Unionized you have a point. I always just assumed it was methanol based on its smell. I'll do a little looking and see what kind of alcohol these boat stoves normally use(d). In the later years most of the boats had compressed natural gas, IIRC.

kaviaari - 1-3-2007 at 11:18

Quote:
Originally posted by Magpie
Unionized you have a point. I always just assumed it was methanol based on its smell. I'll do a little looking and see what kind of alcohol these boat stoves normally use(d). In the later years most of the boats had compressed natural gas, IIRC.


.. interesting, I thought that methanol doens't have a very strong smell of it's own? Just faint odour of ethanol.

[Edited on 1-3-2007 by kaviaari]

Magpie - 1-3-2007 at 12:29

I tried to find the compostion of marine stove alcohol but could find no definitve answer. Mostly it is "denatured alcohol." One would think that this is mostly ethanol.
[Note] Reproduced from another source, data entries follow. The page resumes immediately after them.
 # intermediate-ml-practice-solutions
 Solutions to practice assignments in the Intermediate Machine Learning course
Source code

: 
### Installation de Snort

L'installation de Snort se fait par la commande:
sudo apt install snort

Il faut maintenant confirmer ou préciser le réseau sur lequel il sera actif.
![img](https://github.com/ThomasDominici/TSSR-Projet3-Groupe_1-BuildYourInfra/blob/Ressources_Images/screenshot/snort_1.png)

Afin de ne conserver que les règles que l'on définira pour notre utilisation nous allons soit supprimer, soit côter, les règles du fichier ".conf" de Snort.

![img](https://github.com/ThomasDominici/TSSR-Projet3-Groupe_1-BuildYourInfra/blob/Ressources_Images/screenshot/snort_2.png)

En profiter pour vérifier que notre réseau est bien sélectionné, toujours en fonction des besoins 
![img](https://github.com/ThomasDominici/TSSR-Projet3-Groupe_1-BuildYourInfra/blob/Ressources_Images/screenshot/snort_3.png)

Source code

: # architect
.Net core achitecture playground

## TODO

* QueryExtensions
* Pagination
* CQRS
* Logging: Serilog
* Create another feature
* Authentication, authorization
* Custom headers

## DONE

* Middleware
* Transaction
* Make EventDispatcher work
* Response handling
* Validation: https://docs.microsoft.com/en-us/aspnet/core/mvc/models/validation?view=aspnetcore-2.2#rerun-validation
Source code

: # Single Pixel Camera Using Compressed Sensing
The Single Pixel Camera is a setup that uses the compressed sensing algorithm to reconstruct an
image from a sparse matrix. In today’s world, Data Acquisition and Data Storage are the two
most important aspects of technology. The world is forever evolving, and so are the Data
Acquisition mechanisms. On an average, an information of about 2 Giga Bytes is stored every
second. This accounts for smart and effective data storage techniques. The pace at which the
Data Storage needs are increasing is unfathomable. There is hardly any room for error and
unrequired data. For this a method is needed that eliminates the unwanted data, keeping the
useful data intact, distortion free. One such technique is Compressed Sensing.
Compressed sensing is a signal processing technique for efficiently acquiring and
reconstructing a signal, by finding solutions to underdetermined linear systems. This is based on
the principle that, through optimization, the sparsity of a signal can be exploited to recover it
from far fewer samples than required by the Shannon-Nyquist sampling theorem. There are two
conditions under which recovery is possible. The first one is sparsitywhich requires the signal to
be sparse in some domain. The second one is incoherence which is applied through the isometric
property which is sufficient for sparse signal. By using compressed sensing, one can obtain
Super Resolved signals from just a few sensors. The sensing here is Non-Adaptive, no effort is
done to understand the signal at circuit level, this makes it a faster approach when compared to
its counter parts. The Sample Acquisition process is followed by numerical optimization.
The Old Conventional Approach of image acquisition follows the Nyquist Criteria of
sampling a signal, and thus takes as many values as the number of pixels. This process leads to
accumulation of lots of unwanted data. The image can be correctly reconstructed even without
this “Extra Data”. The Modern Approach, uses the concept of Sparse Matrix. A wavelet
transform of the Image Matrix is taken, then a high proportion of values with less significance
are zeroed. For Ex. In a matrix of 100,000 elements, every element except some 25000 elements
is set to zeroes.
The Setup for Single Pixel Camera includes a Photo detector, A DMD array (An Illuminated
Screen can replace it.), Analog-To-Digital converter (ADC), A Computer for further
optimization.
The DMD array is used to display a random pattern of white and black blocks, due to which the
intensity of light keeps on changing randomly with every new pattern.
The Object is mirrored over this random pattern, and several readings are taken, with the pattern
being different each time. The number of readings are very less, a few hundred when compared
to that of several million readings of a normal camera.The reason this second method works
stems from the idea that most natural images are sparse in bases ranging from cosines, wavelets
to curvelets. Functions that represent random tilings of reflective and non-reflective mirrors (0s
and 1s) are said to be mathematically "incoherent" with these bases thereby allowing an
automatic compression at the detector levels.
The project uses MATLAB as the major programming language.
But not always. Some can be mostly methanol!

Recochem, a Canadian company, sells a marine stove alcohol that they say is methanol.

Sauron - 1-3-2007 at 13:14

Sterno (for portable stoves) is thickened methanol.

I don't think methanol smells much like ethanol at all. I wouldn't really recommend spending too much time comparing them, either.

I used to keep a vat of saturated KOH in methanol for cleaning glassware. I kept it outside and next to a vat of rinse water (with an overflow so the water was changed) and a vat of faintly acidified water to remove any alkili traces that got carried over. This was my routine glassware cleanup. Once in a while it would cause trouble because it was well nigh impossible to get all the traces of KOH out of ground glass surfaces and these could affect a sensitive reaction. In those cases there was no choice but to use "virgin" glassware and segregate it for cleaning with Alconox detergent only and dedicate it for such reactions.